# Task goal
Your answer must consist of every line from the data below that includes the word "diagram".
(Extracted information begins)
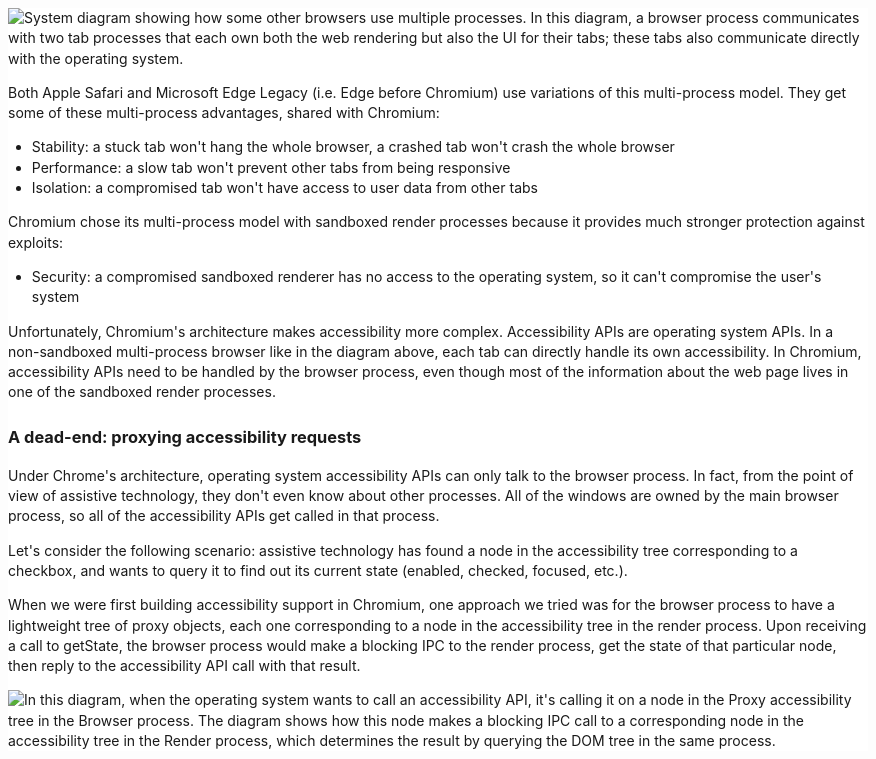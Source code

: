 ![System diagram showing how some other browsers use multiple processes.
In this diagram, a browser process communicates with two tab processes
that each own both the web rendering but also the UI for their tabs;
these tabs also communicate directly with the operating system.](
figures/other_multi_process_browser.png)

Both Apple Safari and Microsoft Edge Legacy (i.e. Edge before Chromium) use
variations of this multi-process model. They get some of these multi-process
advantages, shared with Chromium:

* Stability: a stuck tab won't hang the whole browser, a crashed tab
  won't crash the whole browser
* Performance: a slow tab won't prevent other tabs from being responsive
* Isolation: a compromised tab won't have access to user data from other tabs

Chromium chose its multi-process model with sandboxed render processes because
it provides much stronger protection against exploits:

* Security: a compromised sandboxed renderer has no access to the operating
  system, so it can't compromise the user's system

Unfortunately, Chromium's architecture makes accessibility more complex.
Accessibility APIs are operating system APIs. In a non-sandboxed
multi-process browser like in the diagram above, each tab can directly
handle its own accessibility. In Chromium, accessibility APIs need to be
handled by the browser process, even though most of the information about
the web page lives in one of the sandboxed render processes.

### A dead-end: proxying accessibility requests

Under Chrome's architecture, operating system accessibility APIs
can only talk to the browser process. In fact, from the point of view
of assistive technology, they don't even know about other processes.
All of the windows are owned by the main browser process, so all of
the accessibility APIs get called in that process.

Let's consider the following scenario: assistive technology has found
a node in the accessibility tree corresponding to a checkbox, and
wants to query it to find out its current state (enabled, checked,
focused, etc.).

When we were first building accessibility support in Chromium, one approach we
tried was for the browser process to have a lightweight tree of proxy objects,
each one corresponding to a node in the accessibility tree in the render
process. Upon receiving a call to getState, the browser process would make a
blocking IPC to the render process, get the state of that particular node, then
reply to the accessibility API call with that result.

![In this diagram, when the operating system wants to call an accessibility
API, it's calling it on a node in the Proxy accessibility tree in the
Browser process. The diagram shows how this node makes a blocking IPC call
to a corresponding node in the accessibility tree in the Render process,
which determines the result by querying the DOM tree in the same process.](
figures/proxy_approach.png)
(Extracted information ends)
# Answer to the exercise
: ![System diagram showing how some other browsers use multiple processes.
In this diagram, a browser process communicates with two tab processes
multi-process browser like in the diagram above, each tab can directly
![In this diagram, when the operating system wants to call an accessibility
Browser process. The diagram shows how this node makes a blocking IPC call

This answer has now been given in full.